More adult conversation.
“I’m ready for lunch.” The now familiar refrain isn’t a demand or an example of tween entitlement. He makes his declaration in calm, measured tones.
Three more times.
The grandfather, in an adroit demonstration of multitasking, keeps his focus on his wife but mentions that they likely have enough time during their stopover in Atlanta to grab some lunch.
The grandson ceases his mantra, turns back to face the front of the plane. A long pause. Then, he turns a quarter of the way back so that he’s facing the aisle where no one is yet standing (we’re still taxiing across the runway in what feels as if we’re spending more time driving in this plane than flying in it). In the same level tone of voice but with a dreaminess that was lacking in his lunch remarks, he says to no one in particular, “I can’t wait to eat chocolate cake.”

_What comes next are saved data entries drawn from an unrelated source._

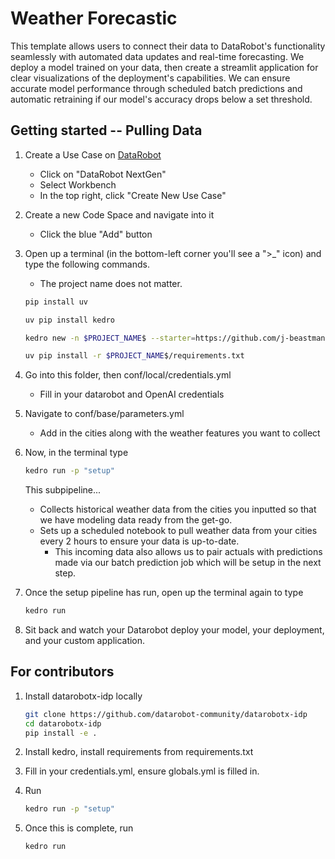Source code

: # Weather Forecastic

This template allows users to connect their data to DataRobot's functionality seamlessly with automated data updates and real-time forecasting. We deploy a model trained on your data, then create a streamlit application for clear visualizations of the deployment's capabilities. We can ensure accurate model performance through scheduled batch predictions and automatic retraining if our model's accuracy drops below a set threshold.

## Getting started -- Pulling Data
1. Create a Use Case on [DataRobot](app.datarobot.com)
   - Click on "DataRobot NextGen"
   - Select Workbench
   - In the top right, click "Create New Use Case"

2. Create a new Code Space and navigate into it
   - Click the blue "Add" button

3. Open up a terminal (in the bottom-left corner you'll see a ">_" icon) and type the following commands.
   - The project name does not matter.
   ```bash
   pip install uv
   ```
   ```bash
   uv pip install kedro
   ```
   ```bash
   kedro new -n $PROJECT_NAME$ --starter=https://github.com/j-beastman/WeatherForecastic.git --checkout master
   ```
   ```bash
   uv pip install -r $PROJECT_NAME$/requirements.txt
   ```

4. Go into this folder, then conf/local/credentials.yml
   - Fill in your datarobot and OpenAI credentials

5. Navigate to conf/base/parameters.yml
   - Add in the cities along with the weather features you want to collect

6. Now, in the terminal type 
   ```bash
   kedro run -p "setup"
   ```
   This subpipeline...
   - Collects historical weather data from the cities you inputted so that we have modeling data ready from the get-go.
   - Sets up a scheduled notebook to pull weather data from your cities every 2 hours to ensure your data is up-to-date.
      - This incoming data also allows us to pair actuals with predictions made via our batch prediction job which will be setup in the next step.

7. Once the setup pipeline has run, open up the terminal again to type
   ```bash
   kedro run
   ```

8. Sit back and watch your Datarobot deploy your model, your deployment, and your custom application. 

## For contributors

1. Install datarobotx-idp locally
   ```bash
   git clone https://github.com/datarobot-community/datarobotx-idp
   cd datarobotx-idp
   pip install -e .
   ```

2. Install kedro, install requirements from requirements.txt

3. Fill in your credentials.yml, ensure globals.yml is filled in.

4. Run
   ```bash
   kedro run -p "setup"
   ```

5. Once this is complete, run 
   ```bash
   kedro run
   ```
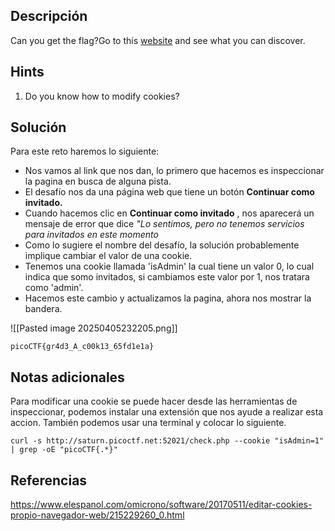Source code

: ## **Descripción**
Can you get the flag?Go to this [website](http://saturn.picoctf.net:61826/) and see what you can discover.
## Hints
1. Do you know how to modify cookies?
## **Solución** 
Para este reto haremos lo siguiente:
- Nos vamos al link que nos dan, lo primero que hacemos es inspeccionar la pagina en busca de alguna pista.
- El desafío nos da una página web que tiene un botón **Continuar como invitado.**
- Cuando hacemos clic en **Continuar como invitado** , nos aparecerá un mensaje de error que dice _"Lo sentimos, pero no tenemos servicios para invitados en este momento_
- Como lo sugiere el nombre del desafío, la solución probablemente implique cambiar el valor de una cookie.
- Tenemos una cookie llamada 'isAdmin' la cual tiene un valor 0, lo cual indica que somo invitados, si cambiamos este valor por 1, nos tratara como 'admin'.
- Hacemos este cambio y actualizamos la pagina, ahora nos mostrar la bandera.

![[Pasted image 20250405232205.png]]

```
picoCTF{gr4d3_A_c00k13_65fd1e1a}
```

## **Notas adicionales**
Para modificar una cookie se puede hacer desde las herramientas de inspeccionar, podemos instalar una extensión que nos ayude a realizar esta accion. 
También podemos usar una terminal y colocar lo siguiente.
```
curl -s http://saturn.picoctf.net:52021/check.php --cookie "isAdmin=1" | grep -oE "picoCTF{.*}"
```
## **Referencias**
https://www.elespanol.com/omicrono/software/20170511/editar-cookies-propio-navegador-web/215229260_0.html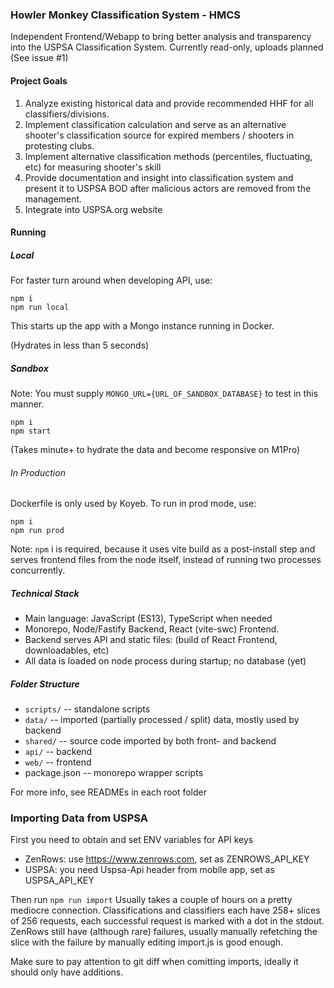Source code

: ### Howler Monkey Classification System - HMCS

Independent Frontend/Webapp to bring better analysis and transparency into the USPSA Classification System.
Currently read-only, uploads planned (See issue #1)

#### Project Goals

1. Analyze existing historical data and provide recommended HHF for all classifiers/divisions.
2. Implement classification calculation and serve as an alternative shooter's classification source for expired members / shooters in protesting clubs.
3. Implement alternative classification methods (percentiles, fluctuating, etc) for measuring shooter's skill
4. Provide documentation and insight into classification system and present it to USPSA BOD after malicious actors are removed from the management.
5. Integrate into USPSA.org website

#### Running

##### Local

For faster turn around when developing API, use:

```
npm i
npm run local
```

This starts up the app with a Mongo instance running in Docker.

(Hydrates in less than 5 seconds)

##### Sandbox

Note: You must supply `MONGO_URL={URL_OF_SANDBOX_DATABASE}` to test in this manner.

```
npm i
npm start
```

(Takes minute+ to hydrate the data and become responsive on M1Pro)

###### In Production

Dockerfile is only used by Koyeb. To run in prod mode, use:

```
npm i
npm run prod
```

Note: `npm` i is required, because it uses vite build as a post-install step and serves frontend files from the node itself, instead of running two processes concurrently.

##### Technical Stack

- Main language: JavaScript (ES13), TypeScript when needed
- Monorepo, Node/Fastify Backend, React (vite-swc) Frontend.
- Backend serves API and static files: (build of React Frontend, downloadables, etc)
- All data is loaded on node process during startup; no database (yet)

##### Folder Structure

- `scripts/` -- standalone scripts
- `data/` -- imported (partially processed / split) data, mostly used by backend
- `shared/` -- source code imported by both front- and backend
- `api/` -- backend
- `web/` -- frontend
- package.json -- monorepo wrapper scripts

For more info, see READMEs in each root folder

### Importing Data from USPSA

First you need to obtain and set ENV variables for API keys

- ZenRows: use https://www.zenrows.com, set as ZENROWS_API_KEY
- USPSA: you need Uspsa-Api header from mobile app, set as USPSA_API_KEY

Then run `npm run import`
Usually takes a couple of hours on a pretty mediocre connection.
Classifications and classifiers each have 258+ slices of 256 requests, each successful request is marked with a dot in the stdout. ZenRows still have (although rare) failures, usually manually refetching the slice with the failure by manually editing import.js is good enough.

Make sure to pay attention to git diff when comitting imports, ideally it should only have additions.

Personally, I can get pretty jaded flying almost every week for work. I find myself making comments — hopefully only in my head — about “amateur hour” at the airport, especially this time of year when Spring Break is underway. And it is always underway somewhere it seems, from the end of February (how is that “spring” anywhere?) to early May. People who clearly have either never been on a plane or at least not for some time shuffle around the airport dazed and distracted, like someone texting as they walk. Only these travelers walk eyes up, glancing around in a whiplash manner as they try to find their gate, wandering child or missing composure. They make for tricky obstacles to navigate around at the airport and challenges to on-time departures on board as they try to get a suitcase that exceeds the carry-on restriction by at least 50% into an overhead bin that was already full back during Zone 2 boarding.
Travel snob? Spoiled elite traveler? Not a very nice person at airports? I’ll own the first two but I still try to put people over efficiency. Unless I’m late for a flight. Then, it’s probably three for three, alas.
But then, on that endless taxiing across the tarmac, I overhear this conversation. And suddenly, all the hassles and judgments of travel and travelers melt away. Because in that boy’s single sentence, I remember what it’s like. The long journey. The pinched cheek by an aunt with too much rouge on hers. All the adult chitchat and maybe, hanging out with cousins you rarely see. And then, the cake and all it represents.
I hope those folks — especially the boy — had a great lunch at the airport. I hope the birthday was a wonderful event for all. And I hope the chocolate cake tasted as good in reality as it did in that boy’s mind on the plane.
It all makes me think I’ve been on too many planes myself lately. There’s more to life than flights or travel or even work. There’s family and home. Arrival and lunch. And somewhere, after a long journey, maybe a piece of chocolate cake waiting just for me.